With this type of matrix, if we want to find the next 1 to the right of the current node, instead of having to work our way through columns, checking each of them for a 1 in the right row, we can go straight there! Covering rows and colums is now also a lot more efficient, since we’re just rearranging some pointers instead of shifting all of those rows. We also somewhat solve our space problem, since we’re not longer storing all those useless 0s. Counting is also more efficient with this approach, since it now has time complexity that’s proportional to the number of 1s in a column.

Some extra bits:

  • In the canonical implementation, the headers themselves are just nodes in the matrix that have a special flag set. I would highly recommend using that implementation. I learned the hard way that attempts to tidy it up will make one’s life hard.
    • The primary advantage of the original approach is that you can re-use the exact same methods to work with headers as any other node.
  • In addition to the pointers in the diagram above, all nodes also:
    • keep track of their row
    • have a pointer to their column header
  • Counting 1s in a column is faster with the sparse matrix, but it’s even faster to just maintain the count in the header.
  • I found it interesting that, to get a value equivalent to the “height” of a regular matrix, you don’t look for the column with the most nodes. Instead, you scan all columns for the one that has a node with the largest “row” value.

How’d it go?

tl;dr not great.

The algorithm works! It generates valid solutions. Unfortunately, however, there seem to be two hurdles to overcome if I want to actually get good results.
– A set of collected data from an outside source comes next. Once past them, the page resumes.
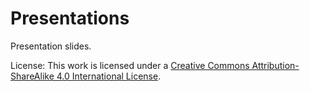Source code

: # Presentations

Presentation slides.

License: This work is licensed under a [Creative Commons
Attribution-ShareAlike 4.0 International
License](https://creativecommons.org/licenses/by-sa/4.0/).
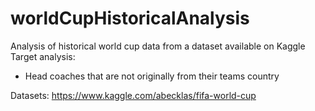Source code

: # worldCupHistoricalAnalysis
Analysis of historical world cup data from a dataset available on Kaggle
Target analysis:
- Head coaches that are not originally from their teams country


Datasets:
https://www.kaggle.com/abecklas/fifa-world-cup
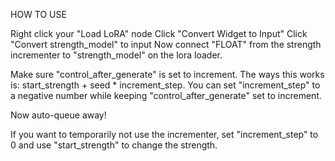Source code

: HOW TO USE

Right click your "Load LoRA" node
Click "Convert Widget to Input"
Click "Convert strength_model" to input
Now connect "FLOAT" from the strength incrementer to "strength_model" on the lora loader.

Make sure "control_after_generate" is set to increment.
The ways this works is: start_strength + seed * increment_step.
You can set "increment_step" to a negative number while keeping "control_after_generate" set to increment.

Now auto-queue away!

If you want to temporarily not use the incrementer, set "increment_step" to 0 and use "start_strength" to change the strength.
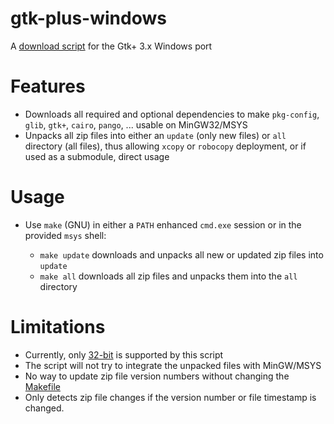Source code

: gtk-plus-windows
================

A [download script](Makefile) for the Gtk+ 3.x Windows port

# Features

 * Downloads all required and optional dependencies to make
   `pkg-config`, `glib`, `gtk+`, `cairo`, `pango`, ... usable on MinGW32/MSYS
 * Unpacks all zip files into either an `update` (only new files) or `all` directory (all files),
   thus allowing `xcopy` or `robocopy` deployment, or if used as a submodule, direct usage

# Usage

 * Use `make` (GNU) in either a `PATH` enhanced `cmd.exe` session or in the provided `msys` shell:
 
   * `make update` downloads and unpacks all new or updated zip files into `update`
   * `make all` downloads all zip files and unpacks them into the `all` directory

# Limitations

 * Currently, only [32-bit](http://www.gtk.org/download/win32.php) is supported by this script
 * The script will not try to integrate the unpacked files with MinGW/MSYS
 * No way to update zip file version numbers without changing the [Makefile](Makefile)
 * Only detects zip file changes if the version number or file timestamp is changed.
Firstly, there are many possible ways to place the lego bricks. Far too many for me to evaluate them manually. That means that I need some way of telling the algorithm which solutions are better than others. This problem is akin to selecting a fitness function for a genetic algorithm and is particularly difficult. I worked through a few options, each of which used various weightings and combinations of the difference between the desired and actual colour for a given pixel and the distance of those pixels from the centre of the image. The error functions were all fairly naive and didn’t give great results. Centre-weighting errors in particular was a poor-mans attempt at favouring correct colours in “more important” areas of the image. I suspect that outcomes could be significantly improved by using edge detection and minimizing contrast errors around those edges.

Secondly, some images will just be better-suited to this lego brick tiling. If I’ve only got 90 studs worth of white bricks, an image that has more than 90 white pixels cannot have all of the white pixels correct. There’s an art to downscaling and reducing the colour depth of images. Investing more time in finding approaches that suit the final use-case could result in images that are fundamentally easier to tile.

Either way, here’s one solution:

     
The original image:
original image		 The version that the algorithm tried to tile:
scaled		 The result:
scaled

Closing out

For now, I’ve pushed the mess of code that gave us the work of art above to GitHub. One day, when I’m motivated, I’ll come back, clean it up, and hopefully implement some of the improvements that I think will get the results to a level that I’m happy with.